__The problem__:
Across the entries that follow, how many lines have the word "centers" in them? Give only the number.

*** Records for processing ***

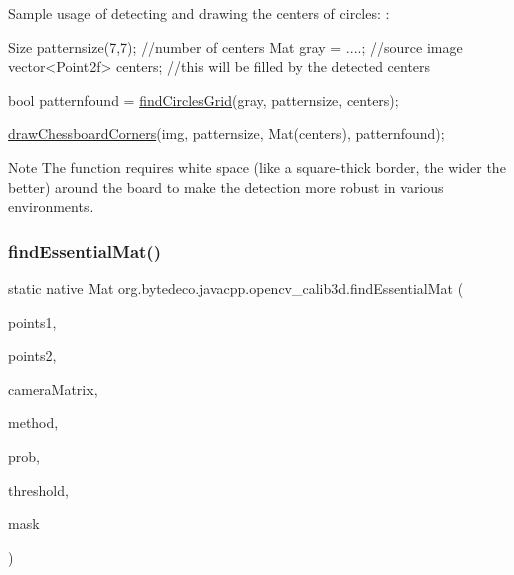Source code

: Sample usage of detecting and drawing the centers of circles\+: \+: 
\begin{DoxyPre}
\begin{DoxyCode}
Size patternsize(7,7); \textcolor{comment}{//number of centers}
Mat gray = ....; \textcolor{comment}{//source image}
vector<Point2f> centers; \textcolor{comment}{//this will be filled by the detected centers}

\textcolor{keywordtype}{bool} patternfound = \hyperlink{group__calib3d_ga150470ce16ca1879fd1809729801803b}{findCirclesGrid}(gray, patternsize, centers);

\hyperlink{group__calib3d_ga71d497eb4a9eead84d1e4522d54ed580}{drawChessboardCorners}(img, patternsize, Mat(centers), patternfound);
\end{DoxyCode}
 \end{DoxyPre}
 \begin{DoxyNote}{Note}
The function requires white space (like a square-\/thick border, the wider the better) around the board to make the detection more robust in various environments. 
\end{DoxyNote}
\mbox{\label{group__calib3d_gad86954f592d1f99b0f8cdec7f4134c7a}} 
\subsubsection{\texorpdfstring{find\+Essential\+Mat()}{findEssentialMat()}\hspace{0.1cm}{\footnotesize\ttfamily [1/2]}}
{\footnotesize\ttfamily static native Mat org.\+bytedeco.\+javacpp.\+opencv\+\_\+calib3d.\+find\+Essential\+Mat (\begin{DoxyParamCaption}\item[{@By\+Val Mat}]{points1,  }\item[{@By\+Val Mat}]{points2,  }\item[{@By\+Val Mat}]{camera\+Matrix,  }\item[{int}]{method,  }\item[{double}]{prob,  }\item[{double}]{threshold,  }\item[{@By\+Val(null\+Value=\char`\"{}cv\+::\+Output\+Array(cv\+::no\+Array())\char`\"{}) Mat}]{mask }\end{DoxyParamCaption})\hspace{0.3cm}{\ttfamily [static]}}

*** End of Records for processing ***

__Output for this task__:
5